Mailing MeDias ContAct


Web thefake





AntiFlic ou collection flick bis, le retour de la contre attack..

Puisque le débat sur la collection Flick à Berlin reste ouvert, permettez-moi de le commencer.

Avant tout, deux-trois faits intéressants, puisque grand-papa Flick n'est pas exactement ce qu'on appellerait un enfant de choeur. Dès 1933, il collabore avec le régime nazi et finance généreusement, c'est-à-dire par millions, le NSDAP (Nationalsozialistische deutsche Arbeiterpartei). Il profite, comme tout bon citoyen l'aurait fait, de la confiscation de biens juifs et achète pour des pacotilles des industries ayant appartenu à des familles contraintes à la fuite. Dès '33-'34, et jusqu'à la fin de la guerre, ses usines de métallurgie produisent tout ce qu'il faut pour équiper la glorieuse armée de l'empire allemand. Avions, tanks, sous-marins et bien sûr armes de tous genres, bombes, grenades, etc.
En 1939, la Pologne est envahie, les déportations commencent et Flick remplit ses usines de travailleurs forcés, plus exactement d'esclaves de guerre. Il aura en tout forcé 60'000 personnes, en majorité des Juifs "importés" de Dachau, d'Auschwitz, de Buchenwald ainsi que d'autres colonies de vacances du genre, ou des prisonniers de guerre et des prisonniers politiques, à effectuer les travaux les plus dangereux dans ses industries. Et ce, sans nourriture, sans prise en charge médicale, dans des conditions de camp de concentration. Des dizaines de milliers d'entre eux perdent la vie au travail.
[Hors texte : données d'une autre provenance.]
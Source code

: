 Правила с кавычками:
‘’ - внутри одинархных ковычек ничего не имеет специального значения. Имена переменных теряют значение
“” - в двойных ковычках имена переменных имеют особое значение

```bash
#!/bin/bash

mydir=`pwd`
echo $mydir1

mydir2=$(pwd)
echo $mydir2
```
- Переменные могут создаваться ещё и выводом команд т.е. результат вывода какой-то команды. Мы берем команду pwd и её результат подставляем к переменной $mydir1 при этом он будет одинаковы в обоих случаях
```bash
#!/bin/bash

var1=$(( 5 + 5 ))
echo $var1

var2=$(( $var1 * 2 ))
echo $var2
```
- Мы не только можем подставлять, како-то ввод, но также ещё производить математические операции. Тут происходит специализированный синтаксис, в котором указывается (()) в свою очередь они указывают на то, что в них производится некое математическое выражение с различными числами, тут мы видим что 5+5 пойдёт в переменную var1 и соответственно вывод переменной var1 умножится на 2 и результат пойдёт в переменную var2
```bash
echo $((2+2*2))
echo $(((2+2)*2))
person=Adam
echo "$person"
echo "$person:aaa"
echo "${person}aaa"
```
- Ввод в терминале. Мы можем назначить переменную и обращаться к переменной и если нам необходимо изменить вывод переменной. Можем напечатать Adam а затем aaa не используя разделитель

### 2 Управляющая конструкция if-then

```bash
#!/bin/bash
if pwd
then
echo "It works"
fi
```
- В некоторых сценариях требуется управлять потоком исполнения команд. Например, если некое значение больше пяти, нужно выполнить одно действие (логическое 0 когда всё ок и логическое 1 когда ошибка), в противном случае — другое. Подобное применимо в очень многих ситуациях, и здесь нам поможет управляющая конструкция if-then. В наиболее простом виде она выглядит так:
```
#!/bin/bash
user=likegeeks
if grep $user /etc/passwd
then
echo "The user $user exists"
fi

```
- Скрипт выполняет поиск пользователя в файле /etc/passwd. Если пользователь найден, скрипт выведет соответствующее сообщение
Flick a refait fortune après la guerre, et n'a jamais dédommagé les esclaves qu'il avait "employés". Il a refusé toute entrée en matière: les quelques survivants et les familles des décédés n'ont toujours pas reçu de compensation. Le fond dans lequel tous les industriels allemands ayant commis des crimes contre l'humanité ont versé des sommes reste sans la contribution de M. Flick.
Son petit-fils, le collectionneur, suit l'exemple de son illustre grand-père: alors que ses frères et soeurs ont commencé à verser de l'argent, lui se garde bien de faire quoi que ce soit. Le problème est que lorsqu'on hérite de l'argent, et il ne s'agit pas que de quelques petits millions, on hérite de la responsabilité qui va avec. Lui n'a peut-être pas commis les crimes de son grand-père, mais il refuse de reconnaître que sa fortune pue la mort. Il est absolument inacceptable que ceux qui ont souffert pendant des années pour lui permettre de faire joujou avec des oeuvres contemporaines ne soient ni entendus, ni reconnus, ni dédommagés. Et le fait qu'il fonde une association contre le racisme pour soi-disant prouver sa foi démocratique et libérale est un argument plus que faible et plus que ridicule.

Alors je crois que dire "les détracteurs de l'exposition hurlent au scandale" est un choix de mots qui n'est pas vraiment réussi. Déplacé même. L'art n'est jamais neutre, il y a le mécène et son argent derrière, peut-être même tout un Etat, ou tout simplement une situation politique particulière. Que l'artiste le veuille ou non, et la plupart du temps c'est un souhait clairement exprimé, ses oeuvres sont achetées. Et celui qui les achète n'est jamais neutre. Les musées poursuivent une certaine politique, font des choix précis, les collectionneurs aussi. Leur argent vient bien de quelque part.
Si Flick avait accepté son héritage avec la responsabilité qui va avec, s'il avait su être une personne morale, et avait montré quelques petits signes d'intelligence, sa collection aurait été la bienvenue. Mais son argument principal est de demander aux gentils spectateurs de bien vouloir observer ces oeuvres indépendamment de l'histoire de sa famille et de sa fortune. Sic et glups.
Alors, bien que je sois tous les jours à Berlin en ce moment et que ma principale activité est d'étudier l'art, je n'irai pas voir l'exposition de la Hamburger Bahnhof. Le plaisir des yeux ne peut pas et ne pourra jamais réprimer ou apaiser mon dégoût.